A federal bankruptcy court Wednesday approved a deal under which WorldCom Inc. will pay Verizon Communications $34.5 million in debt and a billing agreement will be extended through 2003.

In the course of business, local telephone company Verizon billed and collected charges for about 2 million WorldCom long- distance customers, but WorldCom fell behind on the fees it paid Verizon for the service.

Their contract was set to expire on Sept. 10, but the two communications companies agreed to settle the unpaid debt and extend the contract until Dec. 31, 2003.

WorldCom, which filed for bankruptcy on July 21, hopes to emerge from bankruptcy in the first quarter of 2003.

In response to a question from Judge Arthur Gonzalez the company's lawyers said on Wednesday the company is working as quickly as possible with creditors on its reorganization plan.

The court also approved the telecommunications company's retention of law firms for regulatory and litigation purposes.

Wednesday's hearing was originally scheduled to include a final examination of WorldCom's debtor-in-possession financing package. This hearing has been postponed until Oct. 1.

Lawyers for WorldCom said the lenders decided to delay the hearing because of the Labor day holiday. The new schedule gives bankers more time to extend the pool of participants in the financing package.

WorldCom was initially seeking up to $2 billion in funding to operate while in protection from its creditors, but has scaled back to between $1.25 billion and $1.5 billion because of a better cash position, company spokeswoman Julie Moore said.

The financing package was provided by Citigroup, J.P. Morgan Chase & Co. and General Electric Co.'s GE Capital financing arm. WorldCom filed for protection from its creditors July 21, listing $41 billion in debt and $107 billion in assets.

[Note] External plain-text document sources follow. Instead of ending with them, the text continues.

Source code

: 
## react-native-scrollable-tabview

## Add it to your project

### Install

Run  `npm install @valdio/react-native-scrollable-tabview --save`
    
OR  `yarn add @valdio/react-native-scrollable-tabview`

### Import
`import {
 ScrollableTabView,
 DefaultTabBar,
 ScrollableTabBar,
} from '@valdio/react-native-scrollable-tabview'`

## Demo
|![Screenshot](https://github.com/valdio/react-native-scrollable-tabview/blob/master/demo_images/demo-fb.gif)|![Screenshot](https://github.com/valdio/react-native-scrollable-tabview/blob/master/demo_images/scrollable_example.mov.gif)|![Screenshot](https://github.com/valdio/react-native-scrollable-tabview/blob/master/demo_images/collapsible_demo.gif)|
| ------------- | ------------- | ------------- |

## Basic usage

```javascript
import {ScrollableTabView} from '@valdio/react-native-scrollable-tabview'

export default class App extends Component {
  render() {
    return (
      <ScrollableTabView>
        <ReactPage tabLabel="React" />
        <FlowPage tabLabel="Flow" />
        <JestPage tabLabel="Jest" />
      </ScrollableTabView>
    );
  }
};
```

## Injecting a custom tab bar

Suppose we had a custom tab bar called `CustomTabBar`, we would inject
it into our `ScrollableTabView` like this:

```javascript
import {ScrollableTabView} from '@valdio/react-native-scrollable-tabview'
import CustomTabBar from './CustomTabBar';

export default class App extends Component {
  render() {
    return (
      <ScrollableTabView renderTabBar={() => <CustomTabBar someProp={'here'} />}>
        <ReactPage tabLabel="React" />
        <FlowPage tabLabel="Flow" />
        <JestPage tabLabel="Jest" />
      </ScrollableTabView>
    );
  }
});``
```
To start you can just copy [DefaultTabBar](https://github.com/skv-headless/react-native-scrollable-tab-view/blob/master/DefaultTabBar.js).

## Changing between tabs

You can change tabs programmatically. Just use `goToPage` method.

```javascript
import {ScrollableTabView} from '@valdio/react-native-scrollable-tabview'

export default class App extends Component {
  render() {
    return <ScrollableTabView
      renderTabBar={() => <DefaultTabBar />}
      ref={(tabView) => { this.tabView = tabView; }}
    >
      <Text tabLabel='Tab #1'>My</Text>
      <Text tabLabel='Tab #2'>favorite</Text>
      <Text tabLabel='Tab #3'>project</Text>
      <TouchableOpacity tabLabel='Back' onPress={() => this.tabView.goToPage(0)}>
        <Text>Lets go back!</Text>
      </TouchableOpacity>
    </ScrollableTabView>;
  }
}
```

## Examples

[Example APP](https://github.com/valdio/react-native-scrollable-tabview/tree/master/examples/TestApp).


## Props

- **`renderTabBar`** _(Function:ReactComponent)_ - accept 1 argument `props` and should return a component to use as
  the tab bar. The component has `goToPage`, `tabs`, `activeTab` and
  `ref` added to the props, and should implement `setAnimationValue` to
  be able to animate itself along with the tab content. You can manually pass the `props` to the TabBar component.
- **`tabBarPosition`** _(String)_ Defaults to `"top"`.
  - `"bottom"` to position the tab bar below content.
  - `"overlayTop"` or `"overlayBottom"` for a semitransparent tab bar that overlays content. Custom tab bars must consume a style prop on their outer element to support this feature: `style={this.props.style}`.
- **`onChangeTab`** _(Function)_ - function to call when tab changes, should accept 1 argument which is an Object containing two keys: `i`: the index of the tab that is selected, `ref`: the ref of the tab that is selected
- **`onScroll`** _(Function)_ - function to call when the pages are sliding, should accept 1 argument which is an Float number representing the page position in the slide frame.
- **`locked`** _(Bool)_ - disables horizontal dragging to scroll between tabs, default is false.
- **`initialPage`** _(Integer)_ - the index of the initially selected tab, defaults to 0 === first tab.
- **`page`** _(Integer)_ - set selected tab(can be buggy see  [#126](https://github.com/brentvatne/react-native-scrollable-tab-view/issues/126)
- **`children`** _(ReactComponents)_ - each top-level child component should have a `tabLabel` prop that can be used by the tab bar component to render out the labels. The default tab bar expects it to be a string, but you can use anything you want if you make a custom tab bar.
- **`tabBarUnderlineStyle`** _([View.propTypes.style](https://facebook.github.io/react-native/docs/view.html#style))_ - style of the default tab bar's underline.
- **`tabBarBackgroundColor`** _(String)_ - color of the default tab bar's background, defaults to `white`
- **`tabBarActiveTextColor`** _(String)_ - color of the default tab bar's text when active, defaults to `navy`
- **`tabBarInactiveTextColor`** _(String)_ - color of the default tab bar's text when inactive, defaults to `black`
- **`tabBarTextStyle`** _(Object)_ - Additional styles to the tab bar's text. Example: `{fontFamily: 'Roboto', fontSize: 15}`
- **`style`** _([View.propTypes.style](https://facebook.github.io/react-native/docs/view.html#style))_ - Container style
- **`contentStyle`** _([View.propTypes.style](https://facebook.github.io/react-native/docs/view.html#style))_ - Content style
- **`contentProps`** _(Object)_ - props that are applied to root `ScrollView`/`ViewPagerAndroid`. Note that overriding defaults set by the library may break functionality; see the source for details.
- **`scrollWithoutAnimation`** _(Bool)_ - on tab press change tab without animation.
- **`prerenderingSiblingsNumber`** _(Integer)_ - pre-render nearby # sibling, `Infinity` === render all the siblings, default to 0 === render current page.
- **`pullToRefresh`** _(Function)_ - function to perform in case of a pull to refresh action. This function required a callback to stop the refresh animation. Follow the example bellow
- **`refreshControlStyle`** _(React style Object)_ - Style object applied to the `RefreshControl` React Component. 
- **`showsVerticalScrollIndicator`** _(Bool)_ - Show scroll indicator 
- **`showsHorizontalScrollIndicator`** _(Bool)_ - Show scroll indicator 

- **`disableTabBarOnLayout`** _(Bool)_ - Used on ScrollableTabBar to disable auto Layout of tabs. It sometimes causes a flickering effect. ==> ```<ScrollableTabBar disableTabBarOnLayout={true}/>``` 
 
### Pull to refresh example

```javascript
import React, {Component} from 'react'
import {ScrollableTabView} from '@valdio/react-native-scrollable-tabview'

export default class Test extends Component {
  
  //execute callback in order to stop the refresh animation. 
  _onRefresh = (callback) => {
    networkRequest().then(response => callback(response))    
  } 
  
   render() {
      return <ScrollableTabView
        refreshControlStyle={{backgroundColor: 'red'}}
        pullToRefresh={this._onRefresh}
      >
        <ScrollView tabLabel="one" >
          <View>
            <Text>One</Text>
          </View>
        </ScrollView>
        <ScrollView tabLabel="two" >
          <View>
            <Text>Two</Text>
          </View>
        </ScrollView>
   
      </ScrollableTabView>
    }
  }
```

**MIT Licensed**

The company succumbed to bankruptcy after uncovering $7.68 billion in accounting errors on its books. WorldCom is the No. 2 U.S. long-distance telephone company and one of the world's largest carriers of Internet traffic.

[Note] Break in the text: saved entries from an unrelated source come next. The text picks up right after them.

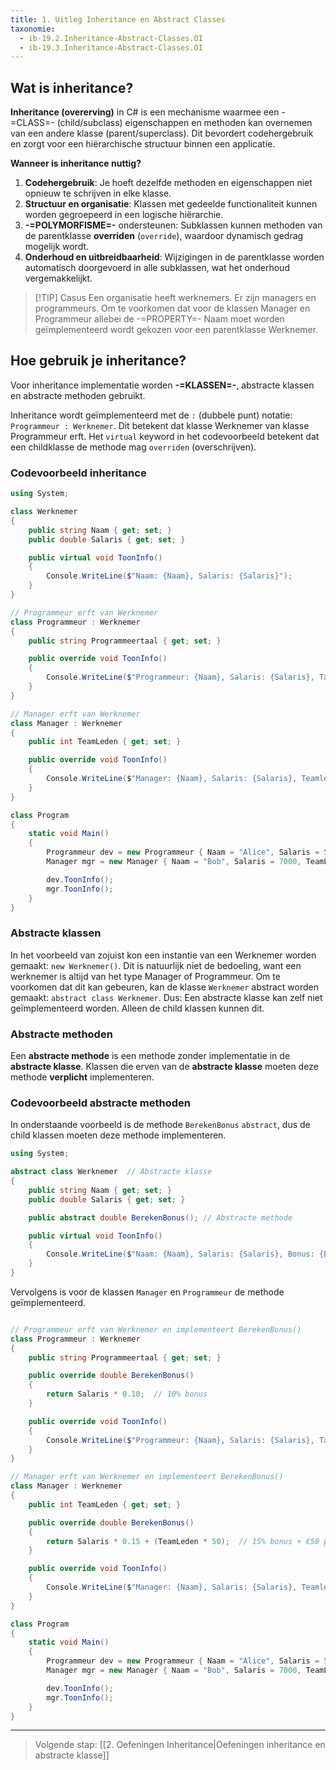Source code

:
 ```yaml
---
title: 1. Uitleg Inheritance en Abstract Classes
taxonomie:
  - ib-19.2.Inheritance-Abstract-Classes.OI
  - ib-19.3.Inheritance-Abstract-Classes.OI
---
```


## Wat is inheritance?
**Inheritance (overerving)** in C# is een mechanisme waarmee een -=CLASS=- (child/subclass) eigenschappen en methoden kan overnemen van een andere klasse (parent/superclass). Dit bevordert codehergebruik en zorgt voor een hiërarchische structuur binnen een applicatie.

**Wanneer is inheritance nuttig?**
1. **Codehergebruik**: Je hoeft dezelfde methoden en eigenschappen niet opnieuw te schrijven in elke klasse.
2. **Structuur en organisatie**: Klassen met gedeelde functionaliteit kunnen worden gegroepeerd in een logische hiërarchie.
3. **-=POLYMORFISME=-** ondersteunen: Subklassen kunnen methoden van de parentklasse **overriden** (`override`), waardoor dynamisch gedrag mogelijk wordt.
4. **Onderhoud en uitbreidbaarheid**: Wijzigingen in de parentklasse worden automatisch doorgevoerd in alle subklassen, wat het onderhoud vergemakkelijkt.

> [!TIP] Casus
> Een organisatie heeft werknemers. Er zijn managers en programmeurs. Om te voorkomen dat voor de klassen Manager en Programmeur allebei de -=PROPERTY=- Naam moet worden geïmplementeerd wordt gekozen voor een parentklasse Werknemer.

## Hoe gebruik je inheritance?
Voor inheritance implementatie worden **-=KLASSEN=-**, abstracte klassen en abstracte methoden gebruikt. 

Inheritance wordt geïmplementeerd met de `:` (dubbele punt) notatie: `Programmeur : Werknemer`. Dit betekent dat klasse Werknemer van klasse Programmeur erft. Het `virtual` keyword in het codevoorbeeld betekent dat een childklasse de methode mag `overriden` (overschrijven).

### Codevoorbeeld inheritance
``` C#
using System;

class Werknemer
{
    public string Naam { get; set; }
    public double Salaris { get; set; }

    public virtual void ToonInfo()
    {
        Console.WriteLine($"Naam: {Naam}, Salaris: {Salaris}");
    }
}

// Programmeur erft van Werknemer
class Programmeur : Werknemer
{
    public string Programmeertaal { get; set; }

    public override void ToonInfo()
    {
        Console.WriteLine($"Programmeur: {Naam}, Salaris: {Salaris}, Taal: {Programmeertaal}");
    }
}

// Manager erft van Werknemer
class Manager : Werknemer
{
    public int TeamLeden { get; set; }

    public override void ToonInfo()
    {
        Console.WriteLine($"Manager: {Naam}, Salaris: {Salaris}, Teamleden: {TeamLeden}");
    }
}

class Program
{
    static void Main()
    {
        Programmeur dev = new Programmeur { Naam = "Alice", Salaris = 5000, Programmeertaal = "C#" };
        Manager mgr = new Manager { Naam = "Bob", Salaris = 7000, TeamLeden = 5 };

        dev.ToonInfo();
        mgr.ToonInfo();
    }
}
```

### Abstracte klassen
In het voorbeeld van zojuist kon een instantie van een Werknemer worden gemaakt: `new Werknemer()`. Dit is natuurlijk niet de bedoeling, want een werknemer is altijd van het type Manager of Programmeur. Om te voorkomen dat dit kan gebeuren, kan de klasse `Werknemer` abstract worden gemaakt: `abstract class Werknemer`. Dus: Een abstracte klasse kan zelf niet geïmplementeerd worden. Alleen de child klassen kunnen dit.

### Abstracte methoden
Een **abstracte methode** is een methode zonder implementatie in de **abstracte klasse**. Klassen die erven van de **abstracte klasse** moeten deze methode **verplicht** implementeren. 

### Codevoorbeeld abstracte methoden
In onderstaande voorbeeld is de methode `BerekenBonus` `abstract`, dus de child klassen moeten deze methode implementeren.

``` csharp
using System;

abstract class Werknemer  // Abstracte klasse
{
    public string Naam { get; set; }
    public double Salaris { get; set; }

    public abstract double BerekenBonus(); // Abstracte methode

    public virtual void ToonInfo()
    {
        Console.WriteLine($"Naam: {Naam}, Salaris: {Salaris}, Bonus: {BerekenBonus()}");
    }
}
```

Vervolgens is voor de klassen `Manager` en `Programmeur` de methode geïmplementeerd.
``` csharp

// Programmeur erft van Werknemer en implementeert BerekenBonus()
class Programmeur : Werknemer
{
    public string Programmeertaal { get; set; }

    public override double BerekenBonus()
    {
        return Salaris * 0.10;  // 10% bonus
    }

    public override void ToonInfo()
    {
        Console.WriteLine($"Programmeur: {Naam}, Salaris: {Salaris}, Taal: {Programmeertaal}, Bonus: {BerekenBonus()}");
    }
}

// Manager erft van Werknemer en implementeert BerekenBonus()
class Manager : Werknemer
{
    public int TeamLeden { get; set; }

    public override double BerekenBonus()
    {
        return Salaris * 0.15 + (TeamLeden * 50);  // 15% bonus + €50 per teamlid
    }

    public override void ToonInfo()
    {
        Console.WriteLine($"Manager: {Naam}, Salaris: {Salaris}, Teamleden: {TeamLeden}, Bonus: {BerekenBonus()}");
    }
}

class Program
{
    static void Main()
    {
        Programmeur dev = new Programmeur { Naam = "Alice", Salaris = 5000, Programmeertaal = "C#" };
        Manager mgr = new Manager { Naam = "Bob", Salaris = 7000, TeamLeden = 5 };

        dev.ToonInfo();
        mgr.ToonInfo();
    }
}
```

---

> Volgende stap: [[2. Oefeningen Inheritance|Oefeningen inheritance en abstracte klasse]]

Separately, WorldCom sought permission to pay $36 million in severance, including wages, commissions and other funds, owed to 4,143 employees who were fired before the company entered bankruptcy protection, according to a court filing.

The company initially was authorized only to pay the employees the maximum allowed under the law, $4,650, but since they were let go before the bankruptcy filing, they qualified for a bigger payout, according to WorldCom.

On June 28, the company notified about 8,070 employees that they were terminated or would be fired in the coming months. WorldCom had about 63,900 employees as of June 30.

Also on Wednesday, WorldCom became the target of yet another new legal challenge as Ohio Attorney General Betty Montgomery said the state would sue WorldCom separately for losses in its pension funds and workers compensation.

Ohio has opted out of the federal class action lawsuits against WorldCom and another fallen giant, Enron Corp. , and instead will pursue action in state court, she said.